◆ Exercise inputs

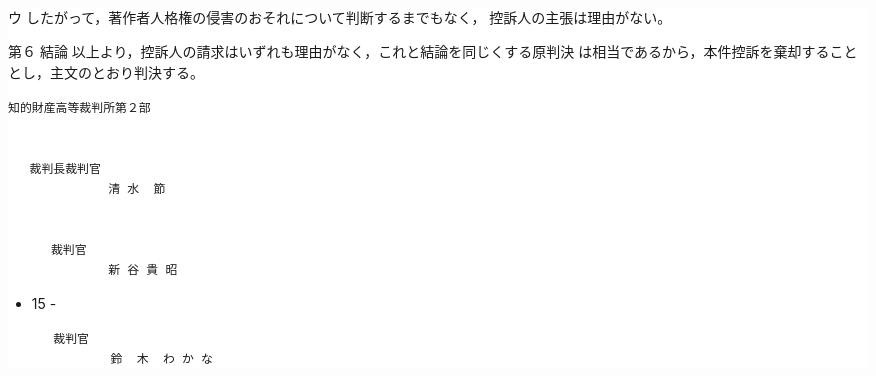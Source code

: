 ウ したがって，著作者人格権の侵害のおそれについて判断するまでもなく，
控訴人の主張は理由がない。 
 
第６ 結論 
以上より，控訴人の請求はいずれも理由がなく，これと結論を同じくする原判決
は相当であるから，本件控訴を棄却することとし，主文のとおり判決する。 
 
    知的財産高等裁判所第２部 
 
 
       裁判長裁判官                       
                  清 水  節    
 
 
          裁判官                       
                  新 谷 貴 昭    
 
 - 15 - 
 
 
          裁判官                       
                  鈴  木  わ か な 

                    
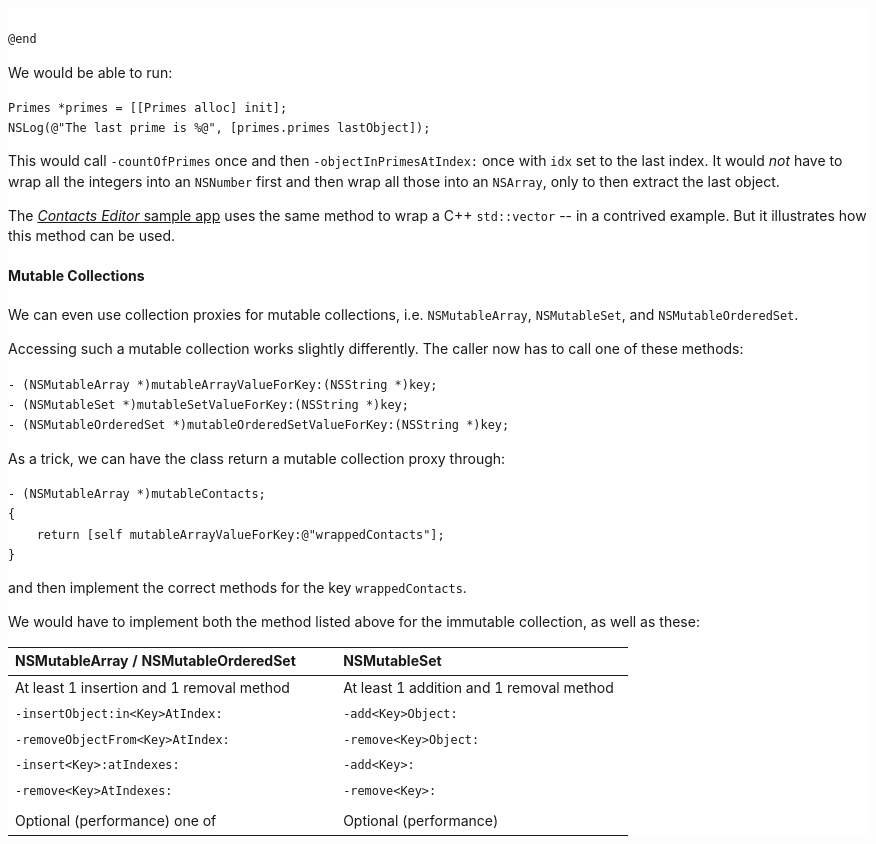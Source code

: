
 ```objc

@end
```

We would be able to run:

```objc
Primes *primes = [[Primes alloc] init];
NSLog(@"The last prime is %@", [primes.primes lastObject]);
```

This would call `-countOfPrimes` once and then `-objectInPrimesAtIndex:` once with `idx` set to the last index. It would *not* have to wrap all the integers into an `NSNumber` first and then wrap all those into an `NSArray`, only to then extract the last object.

The [*Contacts Editor* sample app](https://github.com/objcio/issue-7-contact-editor) uses the same method to wrap a C++ `std::vector` -- in a contrived example. But it illustrates how this method can be used.


#### Mutable Collections

We can even use collection proxies for mutable collections, i.e. `NSMutableArray`, `NSMutableSet`, and `NSMutableOrderedSet`.

Accessing such a mutable collection works slightly differently. The caller now has to call one of these methods: 

```objc
- (NSMutableArray *)mutableArrayValueForKey:(NSString *)key;
- (NSMutableSet *)mutableSetValueForKey:(NSString *)key;
- (NSMutableOrderedSet *)mutableOrderedSetValueForKey:(NSString *)key;
```

As a trick, we can have the class return a mutable collection proxy through:

```objc
- (NSMutableArray *)mutableContacts;
{
    return [self mutableArrayValueForKey:@"wrappedContacts"];
}
```

and then implement the correct methods for the key `wrappedContacts`.


We would have to implement both the method listed above for the immutable collection, as well as these:

<table><thead><tr><th style="text-align:left;padding-right:1em;">NSMutableArray&nbsp;/&nbsp;NSMutableOrderedSet&nbsp;&nbsp;&nbsp;&nbsp;&nbsp;&nbsp;&nbsp;</th><th style="text-align:left;padding-right:1em;">NSMutableSet&nbsp;&nbsp;&nbsp;&nbsp;&nbsp;&nbsp;&nbsp;&nbsp;&nbsp;&nbsp;&nbsp;&nbsp;&nbsp;&nbsp;&nbsp;&nbsp;&nbsp;&nbsp;&nbsp;&nbsp;&nbsp;&nbsp;&nbsp;&nbsp;&nbsp;&nbsp;&nbsp;&nbsp;&nbsp;</th></tr></thead><tbody><tr><td style="text-align: left;">At least 1 insertion and 1 removal method</td><td style="text-align: left;padding-right:1em;">At least 1 addition and 1 removal method</td>
</tr><tr><td style="text-align: left;padding-right:1em;"><code>-insertObject:in&lt;Key&gt;AtIndex:</code></td><td style="text-align: left;padding-right:1em;"><code>-add&lt;Key&gt;Object:</code></td>
</tr><tr><td style="text-align: left;padding-right:1em;"><code>-removeObjectFrom&lt;Key&gt;AtIndex:</code></td><td style="text-align: left;padding-right:1em;"><code>-remove&lt;Key&gt;Object:</code></td>
</tr><tr><td style="text-align: left;padding-right:1em;"><code>-insert&lt;Key&gt;:atIndexes:</code></td><td style="text-align: left;padding-right:1em;"><code>-add&lt;Key&gt;:</code></td>
</tr><tr><td style="text-align: left;padding-right:1em;"><code>-remove&lt;Key&gt;AtIndexes:</code></td><td style="text-align: left;padding-right:1em;"><code>-remove&lt;Key&gt;:</code></td>
</tr><tr><td style="text-align: left;padding-right:1em;"></td><td style="text-align: left;padding-right:1em;">
</td></tr><tr><td style="text-align: left;padding-right:1em;">Optional (performance) one of</td><td style="text-align: left;padding-right:1em;">Optional (performance)</td>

◆ Try it
In the listing above, find the line with "知的財産高等裁判所第２部" and the line with "We would have". Set down exactly those lines and everything between them, skipping pictures.

◆ Final answer
    知的財産高等裁判所第２部 
 
 
       裁判長裁判官                       
                  清 水  節    
 
 
          裁判官                       
                  新 谷 貴 昭    
 
 - 15 - 
 
 
          裁判官                       
                  鈴  木  わ か な 

                    
Source code

:
 ```objc

@end
```

We would be able to run:

```objc
Primes *primes = [[Primes alloc] init];
NSLog(@"The last prime is %@", [primes.primes lastObject]);
```

This would call `-countOfPrimes` once and then `-objectInPrimesAtIndex:` once with `idx` set to the last index. It would *not* have to wrap all the integers into an `NSNumber` first and then wrap all those into an `NSArray`, only to then extract the last object.

The [*Contacts Editor* sample app](https://github.com/objcio/issue-7-contact-editor) uses the same method to wrap a C++ `std::vector` -- in a contrived example. But it illustrates how this method can be used.


#### Mutable Collections

We can even use collection proxies for mutable collections, i.e. `NSMutableArray`, `NSMutableSet`, and `NSMutableOrderedSet`.

Accessing such a mutable collection works slightly differently. The caller now has to call one of these methods: 

```objc
- (NSMutableArray *)mutableArrayValueForKey:(NSString *)key;
- (NSMutableSet *)mutableSetValueForKey:(NSString *)key;
- (NSMutableOrderedSet *)mutableOrderedSetValueForKey:(NSString *)key;
```

As a trick, we can have the class return a mutable collection proxy through:

```objc
- (NSMutableArray *)mutableContacts;
{
    return [self mutableArrayValueForKey:@"wrappedContacts"];
}
```

and then implement the correct methods for the key `wrappedContacts`.


We would have to implement both the method listed above for the immutable collection, as well as these:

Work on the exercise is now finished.